Using AUX pins as relays for CHDK

I'm confused and a bit frustrated, would appreciate any help as I'm not sure how to proceed.

Setup: I have a pixhawk autopilot running Arduplane 2.77, using Mission Planner 1.2.95

I've been following this guide to get my CHDK enabled camera working with my pixhawk. I'm interested in getting the camera triggering based on distance traveled.

Obviously the guide was written with APM in mind, so it needs to be adapted a bit for pixhawk; specifically the setting for RELAY_PIN. I've kept the rest of the settings the same as in the tutorial.

Pixhawk has 6 AUX ports according to the quick start guide, I am assuming that the numbers above the pins correspond to the AUX port numbering. When you mouse over the RELAY_PIN parameter, it says that pin 54 corresponds to Pixhawk FMU AUX1.

Tried setting RELAY_PIN to 54, no joy. Did a bit more looking, discovered in the release notes for 2.77: 

"Improved relay code
The relay and servo set code has had a major overhaul, with up to 4 relays now supported for MAVLink control and much better support for the DO_SET_SERVO, DO_SET_RELAY, DO_REPEAT_SERVO and DO_REPEAT_RELAY MAVLink commands. Along with these changes is a new parameter BRD_PWM_COUNT which allows you to specify how many auxillary PWM outputs to enable, with the remaining outputs being available as digital relays. This allows you to re-assign some of the aux servo outputs on Pixhawk for use as relays, by setting the RELAY_PIN, RELAY_PIN2, RELAY_PIN3 and RELAY_PIN4 parameters.

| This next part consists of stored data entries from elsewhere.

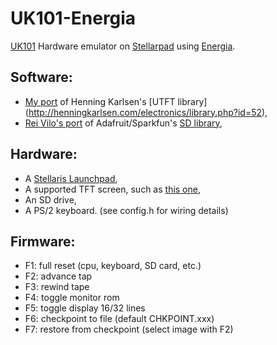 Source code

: UK101-Energia
=============

[UK101](https://en.wikipedia.org/wiki/Compukit_UK101) Hardware emulator on [Stellarpad](http://www.energia.nu/Guide_StellarisLaunchPad.html) using [Energia](http://energia.nu/).

Software:
---------
- [My port](https://github.com/jscrane/UTFT-Energia) 
of Henning Karlsen's [UTFT library]
(http://henningkarlsen.com/electronics/library.php?id=52),
- [Rei Vilo's port](https://github.com/rei-vilo/SD_TM4C) of 
Adafruit/Sparkfun's [SD library](https://github.com/adafruit/SD),

Hardware:
---------
- A [Stellaris Launchpad](http://www.energia.nu/Guide_StellarisLaunchPad.html),
- A supported TFT screen, such as [this one](http://forum.stellarisiti.com/topic/626-ssd1289-32-320x240-tft-16bit-parallel-interface-touch-libraries/),
- An SD drive,
- A PS/2 keyboard.
(see config.h for wiring details)

Firmware:
---------
- F1: full reset (cpu, keyboard, SD card, etc.)
- F2: advance tap
- F3: rewind tape
- F4: toggle monitor rom
- F5: toggle display 16/32 lines
- F6: checkpoint to file (default CHKPOINT.xxx)
- F7: restore from checkpoint (select image with F2)
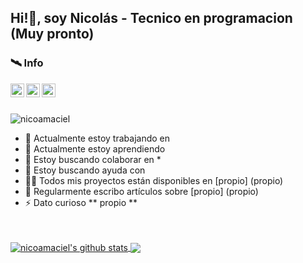 ##  Hi!👋, soy Nicolás - Tecnico en programacion (Muy pronto)


### 🛰️ Info


<a href="https://twitter.com/nicoamaciel"> <img align="left" alt="Pawan's Twitter" width="22px" src="https://cdn.jsdelivr.net/npm/simple-icons@v3/icons/twitter.svg" />
</a>
<a href="https://linkedin.com/in/nicoamaciel"><img align="left" width="22px" src="https://cdn.jsdelivr.net/npm/simple-icons@v3/icons/linkedin.svg" /> </a>
<a href="https://instagram.com/nicoamaciel/"><img align="left" width="22px" src="https://cdn.jsdelivr.net/npm/simple-icons@v3/icons/instagram.svg" /> </a>

<br/>
<br/>

<p align = "left"> <img src = "https://komarev.com/ghpvc/?username=nicoamaciel&label=Profile%20views&color=0e75b6&style=flat" alt = "nicoamaciel" /> </p>

- 🔭 Actualmente estoy trabajando en 
- 🌱 Actualmente estoy aprendiendo 
- 👯 Estoy buscando colaborar en *
- 🤝 Estoy buscando ayuda con 
- 👨‍💻 Todos mis proyectos están disponibles en [propio] (propio)
- 📝 Regularmente escribo artículos sobre [propio] (propio)
- ⚡ Dato curioso ** propio **

<br/>
<br/>



<a href="https://github.com/nicoamaciel">
 <img align="center" src="https://github-readme-stats.vercel.app/api?username=nicoamaciel&show_icons=true&theme=material-palenight" alt="nicoamaciel's github stats"/>
</a>

<a href="https://github.com/nicoamaciel/github-readme-stats">
  <!-- Change the `github-readme-stats.nicoamaciel1.vercel.app` to `github-readme-stats.vercel.app`  -->
  <img align="center" src="https://github-readme-stats.anuraghazra1.vercel.app/api/top-langs/?username=nicoamaciel&layout=compact&theme=material-palenight" />
</a>


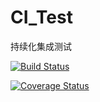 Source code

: # CI_Test
持续化集成测试

[![Build Status](https://travis-ci.org/m17603048828/CI_Test.svg?branch=master)](https://travis-ci.org/m17603048828/CI_Test)

[![Coverage Status](https://coveralls.io/repos/github/m17603048828/CI_Test/badge.svg?branch=master)](https://coveralls.io/github/m17603048828/CI_Test?branch=master)

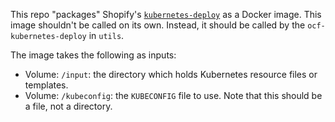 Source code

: This repo "packages" Shopify's [`kubernetes-deploy`](https://github.com/Shopify/kubernetes-deploy) as a Docker image. This image shouldn't be called on its own. Instead, it should be called by the `ocf-kubernetes-deploy` in `utils`.

The image takes the following as inputs:
* Volume: `/input`: the directory which holds Kubernetes resource files or templates.
* Volume: `/kubeconfig`: the `KUBECONFIG` file to use. Note that this should be a file, not a directory.
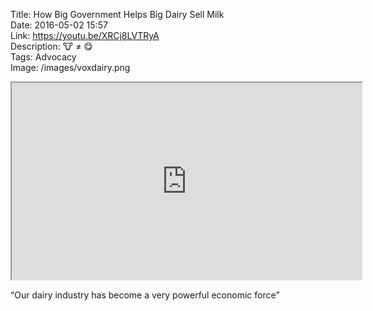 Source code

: Title: How Big Government Helps Big Dairy Sell Milk  
Date: 2016-05-02 15:57  
Link: https://youtu.be/XRCj8LVTRyA  
Description: 🐮 ≠ 😋  
Tags: Advocacy  
Image: /images/voxdairy.png  

<iframe class="radius" width="560" height="315" src="https://www.youtube-nocookie.com/embed/XRCj8LVTRyA?rel=0&amp;showinfo=0" allowfullscreen></iframe>

<q cite="https://www.youtube.com/watch?v=XRCj8LVTRyA">Our dairy industry has become a very powerful economic force</q>
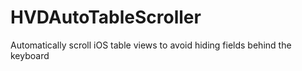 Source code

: HVDAutoTableScroller
====================

Automatically scroll iOS table views to avoid hiding fields behind the keyboard
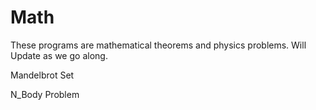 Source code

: # Math
These programs are mathematical theorems and physics problems. 
Will Update as we go along.

Mandelbrot Set

N_Body Problem
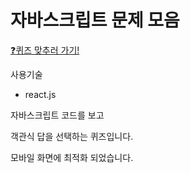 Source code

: # 자바스크립트 문제 모음

[:question:퀴즈 맞추러 가기!](https://junh-k.github.io/react-js-question/)

사용기술

* react.js


자바스크립트 코드를 보고

객관식 답을 선택하는 퀴즈입니다.

모바일 화면에 최적화 되었습니다.



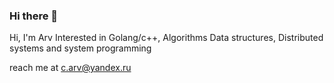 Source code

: ### Hi there 👋

Hi, I'm Arv
Interested in Golang/c++, Algorithms Data structures, Distributed systems and system programming

reach me at c.arv@yandex.ru

<!-- <img align="left" src="https://github-readme-stats.vercel.app/api/top-langs/?username=arvyshka&hide=html,ruby, scss" />


 -->


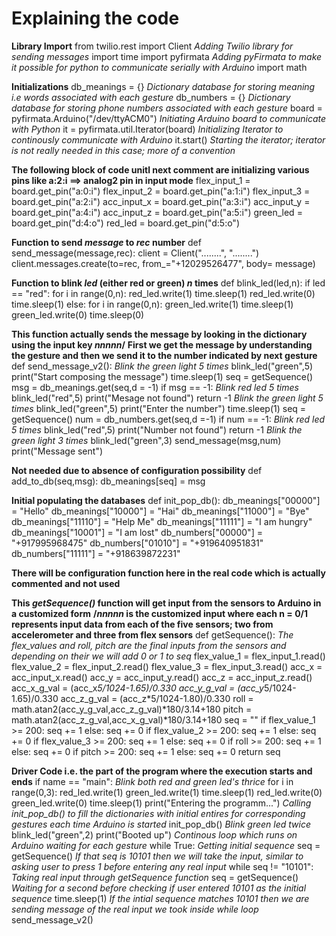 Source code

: # Explaining the code


**Library Import**
from twilio.rest import Client *Adding Twilio library for sending messages*
import time
import pyfirmata *Adding pyFirmata to make it possible for python to communicate serially with Arduino*
import math 


**Initializations**
db_meanings = {} *Dictionary database for storing meaning i.e words associated with each gesture*
db_numbers = {} *Dictionary database for storing phone numbers associated with each gesture*
board = pyfirmata.Arduino("/dev/ttyACM0") *Initiating Arduino board to communicate with Python*
it = pyfirmata.util.Iterator(board) *Initializing Iterator to continously communicate with Arduino*
it.start() *Starting the iterator; iterator is not really needed in this case; more of a convention*


**The following block of code unitl next comment are initializing various pins like a:2:i ==> analog2 pin in input mode**
flex_input_1 = board.get_pin("a:0:i")
flex_input_2 = board.get_pin("a:1:i")
flex_input_3 = board.get_pin("a:2:i")
acc_input_x = board.get_pin("a:3:i")
acc_input_y = board.get_pin("a:4:i")
acc_input_z = board.get_pin("a:5:i")
green_led = board.get_pin("d:4:o")
red_led = board.get_pin("d:5:o")


**Function to send *message* to *rec* number**
def send_message(message,rec):
    client = Client("........", "........")
    client.messages.create(to=rec, from_="+12029526477", body= message)


**Function to blink *led* (either red or green) *n* times**
def blink_led(led,n):
    if led == "red":
        for i in range(0,n):
            red_led.write(1)
            time.sleep(1)
            red_led.write(0)
            time.sleep(1)
    else:
        for i in range(0,n):
            green_led.write(1)
            time.sleep(1)
            green_led.write(0)
            time.sleep(0)


**This function actually sends the message by looking in the dictionary using the input key *nnnnn*/**
**First we get the message by understanding the gesture and then we send it to the number indicated by next gesture**
def send_message_v2():
    *Blink the green light 5 times*
    blink_led("green",5)
    print("Start composing the message")
    time.sleep(1)
    seq = getSequence()
    msg = db_meanings.get(seq,d = -1)
    if msg == -1:
        *Blink red led 5 times*
        blink_led("red",5)
        print("Mesage not found")
        return -1
    *Blink the green light 5 times*
    blink_led("green",5)
    print("Enter the number")
    time.sleep(1)
    seq = getSequence()
    num = db_numbers.get(seq,d =-1)
    if num == -1:
        *Blink red led 5 times*
        blink_led("red",5)
        print("Number not found")
        return -1
    *Blink the green light 3 times*
    blink_led("green",3)
    send_message(msg,num)
    print("Message sent")


**Not needed due to absence of configuration possibility**
def add_to_db(seq,msg):
    db_meanings[seq] = msg


**Initial populating the databases**
def init_pop_db():
    db_meanings["00000"] = "Hello"
    db_meanings["10000"] = "Hai"
    db_meanings["11000"] = "Bye"
    db_meanings["11110"] = "Help Me"
    db_meanings["11111"] = "I am hungry"
    db_meanings["10001"] = "I am lost"
    db_numbers["00000"] = "+917995968475"
    db_numbers["01010"] = "+919640951831"
    db_numbers["11111"] = "+918639872231"

**There will be configuration function here in the real code which is actually commented and not used**


**This *getSequence()* function will get input from the sensors to Arduino in a customized form**
**/*nnnnn* is the customized input where each n = 0/1 represents input data from each of the five sensors; two from accelerometer and three from flex sensors**
def getSequence():
    *The flex_values and roll, pitch are the final inputs from the sensors and depending on their we will add 0 or 1 to seq*
    flex_value_1 = flex_input_1.read()
    flex_value_2 = flex_input_2.read()
    flex_value_3 = flex_input_3.read()
    acc_x = acc_input_x.read()
    acc_y = acc_input_y.read()
    acc_z = acc_input_z.read()
    acc_x_g_val = (acc_x*5/1024-1.65)/0.330
    acc_y_g_val = (acc_y*5/1024-1.65)/0.330
    acc_z_g_val = (acc_z*5/1024-1.80)/0.330 
    roll = math.atan2(acc_y_g_val,acc_z_g_val)*180/3.14+180
    pitch = math.atan2(acc_z_g_val,acc_x_g_val)*180/3.14+180
    seq = ""
    if flex_value_1 >= 200:
        seq += 1
    else:
        seq += 0
    if flex_value_2 >= 200:
        seq += 1
    else:
        seq += 0
    if flex_value_3 >= 200:
        seq += 1
    else:
        seq += 0
    if roll >= 200:
        seq += 1
    else:
        seq += 0
    if pitch >= 200:
        seq += 1
    else:
        seq += 0
    return seq


**Driver Code i.e. the part of the program where the execution starts and ends**
if name == "main":
    *Blink both red and green led's thrice*
    for i in range(0,3):
        red_led.write(1)
        green_led.write(1)
        time.sleep(1)
        red_led.write(0)
        green_led.write(0)
        time.sleep(1)
    print("Entering the programm...")
    *Calling init_pop_db() to  fill the dictionaries with initial entires for corresponding gestures each time Arduino is started*
    init_pop_db()
    *Blink green led twice*
    blink_led("green",2)
    print("Booted up")
    *Continous loop which runs on Arduino waiting for each gesture*
    while True:
        *Getting initial sequence*
        seq = getSequence()
        *If that seq is 10101 then we will take the input, similar to asking user to press 1 before entering any real input*
        while seq != "10101":
            *Taking real input through getSequence function*
            seq = getSequence()
            *Waiting for a second before checking if user entered 10101 as the initial sequence*
            time.sleep(1)
        *If the intial sequence matches 10101 then we are sending message of the real input we took inside while loop*
        send_message_v2() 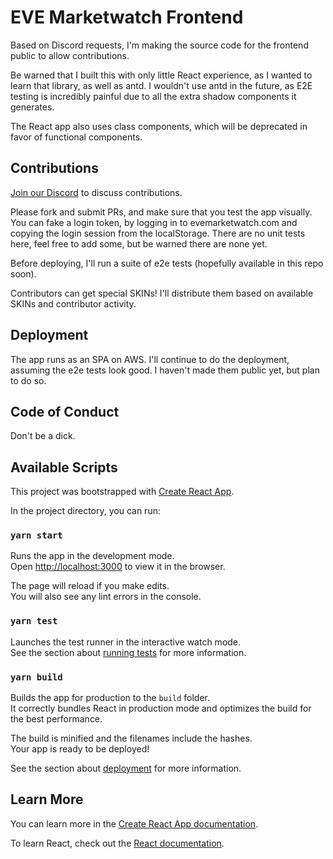 # EVE Marketwatch Frontend

Based on Discord requests, I'm making the source code for the
frontend public to allow contributions.

Be warned that I built this with only little React experience, as
I wanted to learn that library, as well as antd. I wouldn't
use antd in the future, as E2E testing is incredibly painful due
to all the extra shadow components it generates.

The React app also uses class components, which will be deprecated
in favor of functional components.

## Contributions

[Join our Discord](https://discord.com/invite/bTCdjBF) to discuss contributions.

Please fork and submit PRs, and make sure that you test the app visually. You
can fake a login token, by logging in to evemarketwatch.com and copying the login session
from the localStorage. There are no unit tests here, feel free to add some, but be warned
there are none yet.

Before deploying, I'll run a suite of e2e tests (hopefully available in this repo soon).

Contributors can get special SKINs! I'll distribute them based on available
SKINs and contributor activity.

## Deployment

The app runs as an SPA on AWS. I'll continue to do the deployment,
assuming the e2e tests look good. I haven't made them public yet,
but plan to do so.

## Code of Conduct

Don't be a dick.

## Available Scripts

This project was bootstrapped with [Create React App](https://github.com/facebook/create-react-app).

In the project directory, you can run:

### `yarn start`

Runs the app in the development mode.<br />
Open [http://localhost:3000](http://localhost:3000) to view it in the browser.

The page will reload if you make edits.<br />
You will also see any lint errors in the console.

### `yarn test`

Launches the test runner in the interactive watch mode.<br />
See the section about [running tests](https://facebook.github.io/create-react-app/docs/running-tests) for more information.

### `yarn build`

Builds the app for production to the `build` folder.<br />
It correctly bundles React in production mode and optimizes the build for the best performance.

The build is minified and the filenames include the hashes.<br />
Your app is ready to be deployed!

See the section about [deployment](https://facebook.github.io/create-react-app/docs/deployment) for more information.

## Learn More

You can learn more in the [Create React App documentation](https://facebook.github.io/create-react-app/docs/getting-started).

To learn React, check out the [React documentation](https://reactjs.org/).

The pin numbers for these pins start at 50 for the first aux servo pin, and go to 55 on Pixhawk."

Additionally,I found this github issue about this same problem that states that the Pixhawk can't trigger CHDK because its relay pins operate at 3.3V instead of 5V.

So i suppose my specific questions are:

1) Is AUX1 pin 50 or 54?

2) Can anyone confirm that the relays, when working properly, won't be able to trigger CHDK?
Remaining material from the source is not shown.